▸ Try it: Go through the entries below and give the number of lines that have the string "week", and only that.

▸ Records shown:
=======
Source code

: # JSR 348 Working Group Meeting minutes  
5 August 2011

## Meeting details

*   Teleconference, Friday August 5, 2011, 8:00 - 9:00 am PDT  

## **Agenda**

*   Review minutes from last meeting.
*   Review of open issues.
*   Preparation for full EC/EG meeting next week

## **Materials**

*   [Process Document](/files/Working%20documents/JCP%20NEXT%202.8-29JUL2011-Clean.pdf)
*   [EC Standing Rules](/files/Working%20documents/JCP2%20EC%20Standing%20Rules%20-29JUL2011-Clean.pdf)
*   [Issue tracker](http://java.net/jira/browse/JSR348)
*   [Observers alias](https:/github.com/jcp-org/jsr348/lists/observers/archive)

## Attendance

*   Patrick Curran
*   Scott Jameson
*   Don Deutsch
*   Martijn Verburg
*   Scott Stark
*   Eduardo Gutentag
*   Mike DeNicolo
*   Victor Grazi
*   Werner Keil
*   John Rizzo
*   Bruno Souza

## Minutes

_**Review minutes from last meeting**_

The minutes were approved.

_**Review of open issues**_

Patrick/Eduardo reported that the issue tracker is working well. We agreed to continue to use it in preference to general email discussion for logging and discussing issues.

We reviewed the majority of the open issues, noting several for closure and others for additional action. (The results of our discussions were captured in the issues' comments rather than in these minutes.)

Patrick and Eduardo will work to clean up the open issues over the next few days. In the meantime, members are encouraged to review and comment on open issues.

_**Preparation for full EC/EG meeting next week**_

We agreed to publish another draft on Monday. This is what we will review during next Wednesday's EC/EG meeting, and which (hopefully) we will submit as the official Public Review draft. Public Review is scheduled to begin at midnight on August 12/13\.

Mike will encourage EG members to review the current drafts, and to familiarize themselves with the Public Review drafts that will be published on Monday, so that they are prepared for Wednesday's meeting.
=======
▸ Task result: 2